Huzur bulduğumuzu zannettiğimiz bir aralıkta, gelişen olaylara bakarak, kişiliğimizden kaybettiğimizi anlarız. Böyle bir zaman aralığında gelişen olayları iyi değerlendirmeliyiz.
Yaşantımızda bedel ödeyerek ulaştığımız huzurun sağladığı mutluluk, ağır ağır içimize sinmeden elimizden uçtuğunu hissettiğimizde çökmemek adına, kişiliğimizden ödün vermemek için daha özverili davranırız.
Kaygı ve endişeler, kişiliğimizi yıpratması istenmeyen ölçülere çıkabilir. Buna rağmen çoğu zaman direnmeyi başarı zannederiz. Halbuki endişe ve kaygılar, duygusal çağrışımla, çıkmaz sokaklara sürüklenmemize neden olurlar.
Kişiliklerin olumsuz yanları saflığa varan düşüncesizlikle kaynaşınca, sığ sularda çırpınma durumuna düşeriz. Bu durumda sözlerle davranışların, ayrı yönlerde hareket ettiğini varsayarsak, sonuçta kişilikten çok kaybettiğimizi, fark ederiz. Daha da vahimi, çeşitli önerilerden kuşku duyar duruma geliriz. Çünkü söz ve davranışların gerçekçi olmadığının kanısına varırız.
Kişiliğin olumsuz etkilendiği durumlarda, meslek başarısına göre katılacağın bir aktivite kır çiçekleriyle donatılmış ve güzel sözlerin uçuştuğu arena da olsa, güzel duygulara rağmen, yere çakılacağını fark edersin.
Yalanların güzel sözlerle örtüştüğü ve iftiraların karşısında bocaladığın bir ahvalde, “Demiştim öyle bir şeye rastlamadım,” mantığı hiçbir zaman geçerli olmayacaktır.
Sosyal alanda değerlerin değişkenliği kişilikleri öyle soyutlamıştır ki, maddi olarak erişemediğin yere düşlerinde erişmek istiyorsun. Hatta bugün “Metaverse” diye sanal gerçeklik alemine sürükleneceksin. Gerçeklerden kopma olarak değerlendirilen bu kurgusal ortamı kurtarıcı şeklinde değerlendireceksin.

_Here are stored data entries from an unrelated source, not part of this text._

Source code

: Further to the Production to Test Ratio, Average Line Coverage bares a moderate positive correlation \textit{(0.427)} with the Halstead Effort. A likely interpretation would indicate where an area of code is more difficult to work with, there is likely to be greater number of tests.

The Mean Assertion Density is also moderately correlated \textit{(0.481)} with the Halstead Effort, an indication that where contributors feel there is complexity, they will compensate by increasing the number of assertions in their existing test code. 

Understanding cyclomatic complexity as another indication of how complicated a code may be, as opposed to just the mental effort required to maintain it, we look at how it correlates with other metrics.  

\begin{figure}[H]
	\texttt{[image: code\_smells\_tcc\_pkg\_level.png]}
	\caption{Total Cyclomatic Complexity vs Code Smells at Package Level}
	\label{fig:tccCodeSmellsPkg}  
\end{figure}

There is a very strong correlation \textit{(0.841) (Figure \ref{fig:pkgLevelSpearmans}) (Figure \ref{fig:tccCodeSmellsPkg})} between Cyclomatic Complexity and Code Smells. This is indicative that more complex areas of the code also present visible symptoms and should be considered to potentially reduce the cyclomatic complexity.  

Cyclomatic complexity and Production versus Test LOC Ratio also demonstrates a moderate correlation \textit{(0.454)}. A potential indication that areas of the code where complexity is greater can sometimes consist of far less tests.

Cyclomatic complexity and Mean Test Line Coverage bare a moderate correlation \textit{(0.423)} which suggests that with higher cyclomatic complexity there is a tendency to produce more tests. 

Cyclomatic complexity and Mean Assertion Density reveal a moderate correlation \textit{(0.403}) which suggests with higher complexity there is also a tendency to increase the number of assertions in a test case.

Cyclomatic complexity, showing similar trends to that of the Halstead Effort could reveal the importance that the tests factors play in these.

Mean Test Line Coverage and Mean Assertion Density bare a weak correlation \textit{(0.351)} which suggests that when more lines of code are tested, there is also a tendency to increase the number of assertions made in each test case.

Yapılan hatalar gizlenmeden söze ve davranışa yansıması, ne kadar sağlıklı bir ruh halini gözler önüne serecektir. Bunlar bilinerek davranılırsa, yeni ve yaralayıcı yanlışlardan dönülecektir.
Kişiliğe olumsuz etkilere fırsat verdiğimiz sürece, hareketimizin yönünü belirlesek de içimizdeki şüpheyi bir türlü gideremeyiz. Çünkü yanlışlara kiraladığımız, kişiliğimiz maddi mutluluğu hazmedemeyecektir. Bundan dolayı da ruhen sıkılacak ve içinden çıkılamaz bir girdaba düşmüş olacağız. Girdaptan çıkmaya çalışmak ve çıktıktan sonra sağlıklı yapıya kavuşmak dertleriyle baş etmeyi zor başaracağız.
Bu durum yaşantını perdeleyen, elbette ki alışkanlıkların değildir. Fakat düşmüş olduğun moral bozukluğu kişiliğe çok yönlü etkiler şeklinde karşına çıkmaktadır.
Moral bozukluğuyla yaşananları bir yönüyle tenkit ederken, “Bir daha mı? asla” diye tepki gösteririz. Fakat yaşantımıza süs olacak çiçek demetlerini elimizde tutmayı düşünmeyiz. Halbuki çiçek demetleri bizleri çok iyi duyguların destanlaştığı ortama çıkaracaktı.
Duyguların destanlaştığı ortama yükselirken, belirsizlik yaşamamalı ve duyguları körelmiş kişiliklerden uzak durmalıyız.
Bütün bunlara bakarak diyebiliriz ki, “Çamurlu ve sığ suda, balık tutacağını zanneder.”